**WHAT TO PRODUCE:**
Please give back word for word the lines below, from the first one through the one with "bir dizi yazın.".

**INFORMATION SUPPLIED:**
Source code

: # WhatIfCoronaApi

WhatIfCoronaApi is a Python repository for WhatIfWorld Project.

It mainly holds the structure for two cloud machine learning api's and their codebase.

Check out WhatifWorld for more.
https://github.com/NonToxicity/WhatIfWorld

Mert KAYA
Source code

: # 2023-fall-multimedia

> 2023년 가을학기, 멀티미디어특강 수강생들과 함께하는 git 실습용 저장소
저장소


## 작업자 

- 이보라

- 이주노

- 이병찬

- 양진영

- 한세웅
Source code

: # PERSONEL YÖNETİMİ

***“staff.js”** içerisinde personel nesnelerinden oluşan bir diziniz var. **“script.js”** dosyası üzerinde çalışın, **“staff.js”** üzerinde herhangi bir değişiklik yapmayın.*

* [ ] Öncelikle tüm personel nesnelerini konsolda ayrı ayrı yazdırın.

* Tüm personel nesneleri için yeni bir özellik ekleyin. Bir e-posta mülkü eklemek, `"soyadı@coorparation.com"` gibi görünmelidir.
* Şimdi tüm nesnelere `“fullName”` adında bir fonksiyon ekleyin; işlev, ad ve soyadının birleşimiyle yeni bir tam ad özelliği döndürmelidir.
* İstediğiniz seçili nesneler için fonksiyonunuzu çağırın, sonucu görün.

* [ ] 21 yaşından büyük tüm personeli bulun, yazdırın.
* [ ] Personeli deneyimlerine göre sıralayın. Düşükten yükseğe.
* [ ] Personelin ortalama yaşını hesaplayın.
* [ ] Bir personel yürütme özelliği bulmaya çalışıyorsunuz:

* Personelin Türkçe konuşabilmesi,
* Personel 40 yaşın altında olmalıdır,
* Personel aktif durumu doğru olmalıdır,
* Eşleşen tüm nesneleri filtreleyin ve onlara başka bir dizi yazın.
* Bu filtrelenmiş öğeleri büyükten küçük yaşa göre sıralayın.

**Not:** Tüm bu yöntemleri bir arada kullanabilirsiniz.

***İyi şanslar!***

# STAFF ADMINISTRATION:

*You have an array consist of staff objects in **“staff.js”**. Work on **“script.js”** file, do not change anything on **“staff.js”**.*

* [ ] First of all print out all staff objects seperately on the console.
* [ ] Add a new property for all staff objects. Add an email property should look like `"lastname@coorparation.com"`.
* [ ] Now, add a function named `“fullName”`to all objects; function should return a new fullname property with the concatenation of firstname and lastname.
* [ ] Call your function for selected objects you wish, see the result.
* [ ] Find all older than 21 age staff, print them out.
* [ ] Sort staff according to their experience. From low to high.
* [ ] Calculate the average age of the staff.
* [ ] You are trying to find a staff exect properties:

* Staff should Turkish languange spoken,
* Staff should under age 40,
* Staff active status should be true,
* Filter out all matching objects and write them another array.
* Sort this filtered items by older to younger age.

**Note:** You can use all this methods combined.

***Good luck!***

**RESPONSE:**
Source code

: # WhatIfCoronaApi

WhatIfCoronaApi is a Python repository for WhatIfWorld Project.

It mainly holds the structure for two cloud machine learning api's and their codebase.

Check out WhatifWorld for more.
https://github.com/NonToxicity/WhatIfWorld

Mert KAYA
Source code

: # 2023-fall-multimedia

> 2023년 가을학기, 멀티미디어특강 수강생들과 함께하는 git 실습용 저장소
저장소


## 작업자 

- 이보라

- 이주노

- 이병찬

- 양진영

- 한세웅
Source code

: # PERSONEL YÖNETİMİ

***“staff.js”** içerisinde personel nesnelerinden oluşan bir diziniz var. **“script.js”** dosyası üzerinde çalışın, **“staff.js”** üzerinde herhangi bir değişiklik yapmayın.*

* [ ] Öncelikle tüm personel nesnelerini konsolda ayrı ayrı yazdırın.

* Tüm personel nesneleri için yeni bir özellik ekleyin. Bir e-posta mülkü eklemek, `"soyadı@coorparation.com"` gibi görünmelidir.
* Şimdi tüm nesnelere `“fullName”` adında bir fonksiyon ekleyin; işlev, ad ve soyadının birleşimiyle yeni bir tam ad özelliği döndürmelidir.
* İstediğiniz seçili nesneler için fonksiyonunuzu çağırın, sonucu görün.

* [ ] 21 yaşından büyük tüm personeli bulun, yazdırın.
* [ ] Personeli deneyimlerine göre sıralayın. Düşükten yükseğe.
* [ ] Personelin ortalama yaşını hesaplayın.
* [ ] Bir personel yürütme özelliği bulmaya çalışıyorsunuz:

* Personelin Türkçe konuşabilmesi,
* Personel 40 yaşın altında olmalıdır,
* Personel aktif durumu doğru olmalıdır,
* Eşleşen tüm nesneleri filtreleyin ve onlara başka bir dizi yazın.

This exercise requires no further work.